> [Records to use]:
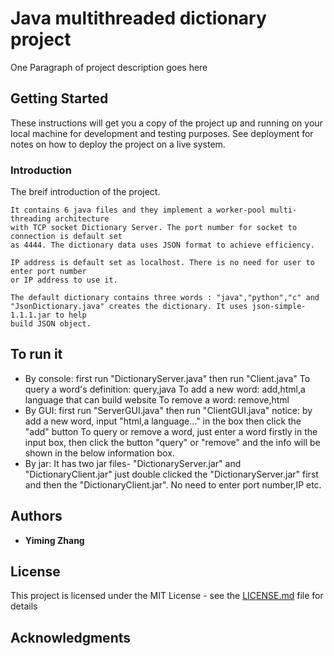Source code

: # Java multithreaded dictionary project 

One Paragraph of project description goes here

## Getting Started

These instructions will get you a copy of the project up and running on your local machine for development and testing purposes. See deployment for notes on how to deploy the project on a live system.

### Introduction

The breif introduction of the project.

```
It contains 6 java files and they implement a worker-pool multi-threading architecture
with TCP socket Dictionary Server. The port number for socket to connection is default set 
as 4444. The dictionary data uses JSON format to achieve efficiency.

IP address is default set as localhost. There is no need for user to enter port number 
or IP address to use it.

The default dictionary contains three words : "java","python","c" and
"JsonDictionary.java" creates the dictionary. It uses json-simple-1.1.1.jar to help
build JSON object.
```

## To run it

* By console: first run "DictionaryServer.java" then run "Client.java"
                 To query a word's definition:  query,java
		 To add a new word: add,html,a language that can build website
		 To remove a word: remove,html
* By GUI: first run "ServerGUI.java" then run "ClientGUI.java"
		notice: by add a new word, input "html,a language..." in the box
 			then click the "add" button
		To query or remove a word, just enter a word firstly in the input box,
		then click the button "query" or "remove" and the info will be shown
 		in the below information box.
* By jar: It has two jar files- "DictionaryServer.jar" and "DictionaryClient.jar"
	    just double clicked the "DictionaryServer.jar" first and then the
	    "DictionaryClient.jar". No need to enter port number,IP etc.


## Authors

* **Yiming Zhang** 

## License

This project is licensed under the MIT License - see the [LICENSE.md](LICENSE.md) file for details

## Acknowledgments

> [Work required]:
Beginning with the line that has "## Getting Started" and ending with the line that has "To query a word's", set down the lines above exactly and include no others.

> [Answer space]:
## Getting Started

These instructions will get you a copy of the project up and running on your local machine for development and testing purposes. See deployment for notes on how to deploy the project on a live system.

### Introduction

The breif introduction of the project.

```
It contains 6 java files and they implement a worker-pool multi-threading architecture
with TCP socket Dictionary Server. The port number for socket to connection is default set 
as 4444. The dictionary data uses JSON format to achieve efficiency.

IP address is default set as localhost. There is no need for user to enter port number 
or IP address to use it.

The default dictionary contains three words : "java","python","c" and
"JsonDictionary.java" creates the dictionary. It uses json-simple-1.1.1.jar to help
build JSON object.
```

## To run it

* By console: first run "DictionaryServer.java" then run "Client.java"
                 To query a word's definition:  query,java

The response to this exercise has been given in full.